Re: RFC: THE OFFLINE SCHEDULER
From: Thomas Gleixner
Date: Thu Aug 27 2009 - 18:08:04 EST
On Fri, 28 Aug 2009, raz ben yehuda wrote:
> On Thu, 2009-08-27 at 10:51 -0600, Chris Friesen wrote:
> > On 08/26/2009 03:37 PM, raz ben yehuda wrote:
> > >
> > > On Wed, 2009-08-26 at 15:15 -0600, Chris Friesen wrote:
> >
> > >> We gave it as close to a whole cpu as we could using cpu and irq
> > >> affinity and we used message queues in shared memory to allow another
> > >> cpu to handle I/O. In our case we still had kernel threads running on
> > >> the app cpu, but if we'd had a straightforward way to avoid them we
> > >> would have used it.
> >
> > > Chris. I offer myself to help anyone wishes to apply OFFSCHED.
> >
> > I just went and read the docs. One of the things I noticed is that it
> > says that the offlined cpu cannot run userspace tasks. For our
> > situation that's a showstopper, unfortunately.
>
> Given that your entire software is T size , and T' is the amount of real
> time size, what is the relation T'/T ?
> If T'/T << 1 then dissect it, and put the T' in OFFSCHED.
> My software T's is about 100MB while the real time section is about 60K.
Chris was stating that your offlined cpu cannot run userspace
tasks. How is your answer connected to Chris' statement ? Please stop
useless marketing. LKML is about technical problems not advertisement.
> They communicate through a simple ioctls.
This is totally irrelevant and we all know how communication channels
between Linux and whatever hackery (RT-Linux, RTAI, ... OFFLINE)
works.
> CPU isolation example: a transmission engine.
>
> In the image bellow, I am presenting 4 streaming engines, over 4 Intels
> 82598EB 10Gbps. A streaming engine is actually a Xeon E5420 2.5GHz.
> Each engine has ***full control*** over its own interface. So you can:
>
> 1. fully control the processor's usage.
By disabling the OS control over the CPU resource.

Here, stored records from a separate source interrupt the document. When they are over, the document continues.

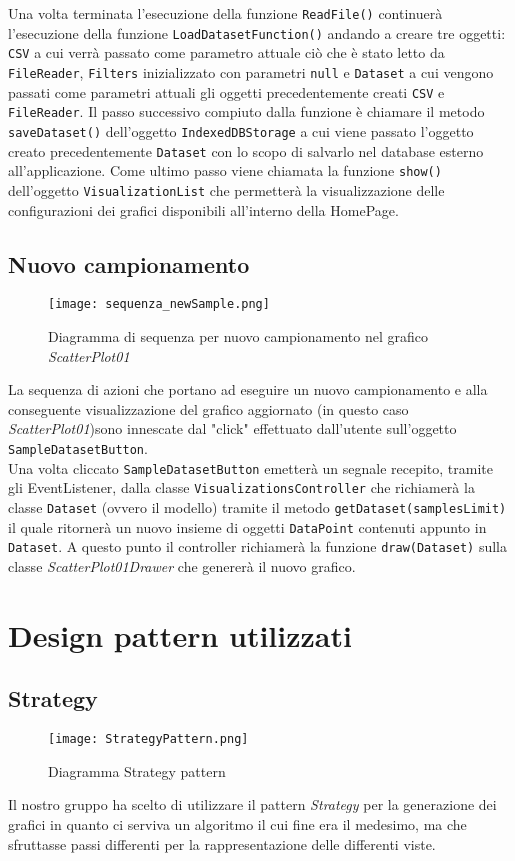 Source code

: Una volta terminata l'esecuzione della funzione \texttt{ReadFile()} continuerà l'esecuzione della funzione \texttt{LoadDatasetFunction()} andando a creare tre oggetti:
\texttt{CSV} a cui verrà passato come parametro attuale ciò che è stato letto da \texttt{FileReader}, \texttt{Filters} inizializzato con parametri \texttt{null} e \texttt{Dataset} a cui vengono passati come parametri attuali gli oggetti precedentemente creati \texttt{CSV} e \texttt{FileReader}.
Il passo successivo compiuto dalla funzione è chiamare il metodo \texttt{saveDataset()} dell'oggetto \texttt{IndexedDBStorage} a cui viene passato l'oggetto creato precedentemente \texttt{Dataset} con lo scopo di salvarlo nel database esterno all'applicazione.
Come ultimo passo viene chiamata la funzione \texttt{show()} dell'oggetto \texttt{VisualizationList} che permetterà la visualizzazione delle configurazioni dei grafici disponibili all'interno della HomePage.

\subsection{Nuovo campionamento}
\begin{figure}[H]
    \texttt{[image: sequenza\_newSample.png]}
    \caption{Diagramma di sequenza per nuovo campionamento nel grafico \textit{ScatterPlot01}}
\end{figure}
La sequenza di azioni che portano ad eseguire un nuovo campionamento e alla conseguente visualizzazione del grafico aggiornato (in questo caso \textit{ScatterPlot01})sono innescate dal "click" effettuato dall'utente sull'oggetto \texttt{SampleDatasetButton}.\\
Una volta cliccato \texttt{SampleDatasetButton} emetterà un segnale recepito, tramite gli EventListener, dalla classe \texttt{VisualizationsController} che richiamerà la classe \texttt{Dataset} (ovvero il modello) tramite il metodo \texttt{getDataset(samplesLimit)} il quale ritornerà un nuovo insieme di oggetti \texttt{DataPoint} contenuti appunto in \texttt{Dataset}. A questo punto il controller richiamerà la funzione \texttt{draw(Dataset)} sulla classe \textit{ScatterPlot01Drawer} che genererà il nuovo grafico.


\section{Design pattern utilizzati}
\subsection{Strategy}
\begin{figure}[H]
	\centering
	\texttt{[image: StrategyPattern.png]}
	\caption{Diagramma Strategy pattern}
  \end{figure}
Il nostro gruppo ha scelto di utilizzare il pattern \textit{Strategy} per la generazione dei grafici in quanto ci serviva un algoritmo il cui fine era il medesimo, ma che sfruttasse passi differenti per la rappresentazione delle differenti viste.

How innovative.
> 2. know **exactly*** how much each single packet transmission costs. for
> example, in this case in processor 3 a single packet average
> transmission is 1974tscs, which is ~700ns.
>
> 3. know how many packets fails to transmit right **on time** ( the Lates
> counter) . and on time in this case means within the 122us jitter.
Are those statistics a crucial property of your OFFLINE thing ?
> 4. There are 8 cores in this machine. The rest 4 OS cores are ~95% idle.
> The only resource these cores share is the bus.
That does not change the problem that you cannot run ordinary user
space tasks on your offlined CPUs and you are simply hacking round the
real problem which I outlined in my previous mail.